We had a gentleman who weighed somewhere in the 400's with major pulmonary issues and thus was a frequent flier. Two things made the situation worse. He lived in a house on a steep hill and the only way to the front door was a narrow set of stairs. He could not be tx'd supine due to his resp.issues - he would start thrashing around if he wasn't sitting upright. We would have to go out the back door and down the grass hill. A nightmare! The other problem was he had a psoraisis-like scaly rash all over his body and due to his size he rarely bathed. Frightening! So not only was he heavy to lift, no one wanted to touch him to begin with. He passed away at the hospital a few years ago. Thank God he didn't code at home.
 
Ya, it always sucks when you have to ground transport major trauma because your patient is so fat the physics of flying is impossible. Unless they have a chinook. Had a 600+ guy in an Izzue Rodeo. 1.5 hour extrication!
 
Originally posted by beanbean
The other problem was he had a psoraisis-like scaly rash all over his body and due to his size he rarely bathed. Frightening! So not only was he heavy to lift, no one wanted to touch him to begin with.
The rash sounds nasty, and I wouldn't want to touch it either... but you know that actual psoriasis is harmless, right?
 
Yes, I know. He didn't actually have psoraisis it just looked like it. I don't think his rash was infectious at all - just nasty looking. His infrequent bathing habit was the worst part.

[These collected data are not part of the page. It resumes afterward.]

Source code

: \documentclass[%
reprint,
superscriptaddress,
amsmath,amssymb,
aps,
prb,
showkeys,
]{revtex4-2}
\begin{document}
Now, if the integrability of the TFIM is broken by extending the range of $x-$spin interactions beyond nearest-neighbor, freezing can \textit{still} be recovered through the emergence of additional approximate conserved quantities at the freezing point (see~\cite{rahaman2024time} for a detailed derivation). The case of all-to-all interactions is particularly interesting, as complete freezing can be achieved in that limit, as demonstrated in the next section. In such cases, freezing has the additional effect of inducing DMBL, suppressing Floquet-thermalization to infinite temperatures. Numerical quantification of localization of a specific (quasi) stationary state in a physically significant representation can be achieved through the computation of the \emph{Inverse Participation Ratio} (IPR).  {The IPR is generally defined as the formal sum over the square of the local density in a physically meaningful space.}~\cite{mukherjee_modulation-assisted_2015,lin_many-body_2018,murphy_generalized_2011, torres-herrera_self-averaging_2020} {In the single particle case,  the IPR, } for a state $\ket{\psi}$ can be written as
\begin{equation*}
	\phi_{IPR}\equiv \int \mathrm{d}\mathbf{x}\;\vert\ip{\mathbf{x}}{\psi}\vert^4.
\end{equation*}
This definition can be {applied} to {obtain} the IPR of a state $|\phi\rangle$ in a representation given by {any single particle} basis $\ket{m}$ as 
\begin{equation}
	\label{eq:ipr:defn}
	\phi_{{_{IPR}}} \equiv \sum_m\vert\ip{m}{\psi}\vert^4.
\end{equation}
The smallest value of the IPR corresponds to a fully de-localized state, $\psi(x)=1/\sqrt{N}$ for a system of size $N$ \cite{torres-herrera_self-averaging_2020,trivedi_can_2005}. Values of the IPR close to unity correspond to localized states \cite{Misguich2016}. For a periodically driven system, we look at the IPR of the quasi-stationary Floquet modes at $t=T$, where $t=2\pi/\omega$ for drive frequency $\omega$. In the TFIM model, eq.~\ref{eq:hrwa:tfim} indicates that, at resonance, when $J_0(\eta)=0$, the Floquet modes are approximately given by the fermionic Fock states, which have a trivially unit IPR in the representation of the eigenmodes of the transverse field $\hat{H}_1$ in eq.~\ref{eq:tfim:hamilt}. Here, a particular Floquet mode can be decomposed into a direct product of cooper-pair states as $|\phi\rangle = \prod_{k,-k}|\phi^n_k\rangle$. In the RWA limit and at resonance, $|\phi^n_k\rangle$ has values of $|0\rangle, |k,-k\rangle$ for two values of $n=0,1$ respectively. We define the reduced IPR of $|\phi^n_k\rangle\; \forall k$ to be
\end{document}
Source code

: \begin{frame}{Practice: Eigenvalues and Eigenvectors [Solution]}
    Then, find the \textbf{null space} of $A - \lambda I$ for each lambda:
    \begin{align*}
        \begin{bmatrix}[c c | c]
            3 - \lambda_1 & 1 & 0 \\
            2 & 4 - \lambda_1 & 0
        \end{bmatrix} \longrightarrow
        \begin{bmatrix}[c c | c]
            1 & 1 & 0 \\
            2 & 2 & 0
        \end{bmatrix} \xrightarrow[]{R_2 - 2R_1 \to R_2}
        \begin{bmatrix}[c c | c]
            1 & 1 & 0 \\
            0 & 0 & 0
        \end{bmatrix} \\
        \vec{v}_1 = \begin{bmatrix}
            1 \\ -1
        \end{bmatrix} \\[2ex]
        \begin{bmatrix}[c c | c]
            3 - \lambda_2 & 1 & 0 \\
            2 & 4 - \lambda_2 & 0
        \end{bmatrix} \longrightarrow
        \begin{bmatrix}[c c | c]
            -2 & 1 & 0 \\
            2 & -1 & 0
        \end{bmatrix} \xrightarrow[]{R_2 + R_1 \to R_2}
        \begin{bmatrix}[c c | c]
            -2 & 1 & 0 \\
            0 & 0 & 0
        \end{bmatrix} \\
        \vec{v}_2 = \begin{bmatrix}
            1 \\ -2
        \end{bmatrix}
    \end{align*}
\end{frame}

I really feel for people who for whatever reason (physical or psychological) reach a point where they no longer can keep themselves clean. I think this guy just bascially didn't care anymore. He could hardly breath, was severely limited physically and was only in his 60's.

On the opposite end of the scale:

One of the most disturbing calls I ever did was for an end-stage anorexic patient. She was about 35 and hadn't seen a physicain for over 20 years. Her family had cared for her in their house and only called us the day she became unresponsive. It was unbelievable that her family had not forced her to seek treatment before this point. She could not have weighed more than 70 lbs. Anorexia is a horrible disease and so heart-breaking when the patient refuses help. However, this woman's health and her living conditions (the health department would have deemed the home inhabitable) was inexcusable given the family's refusal to seek hel[ for her.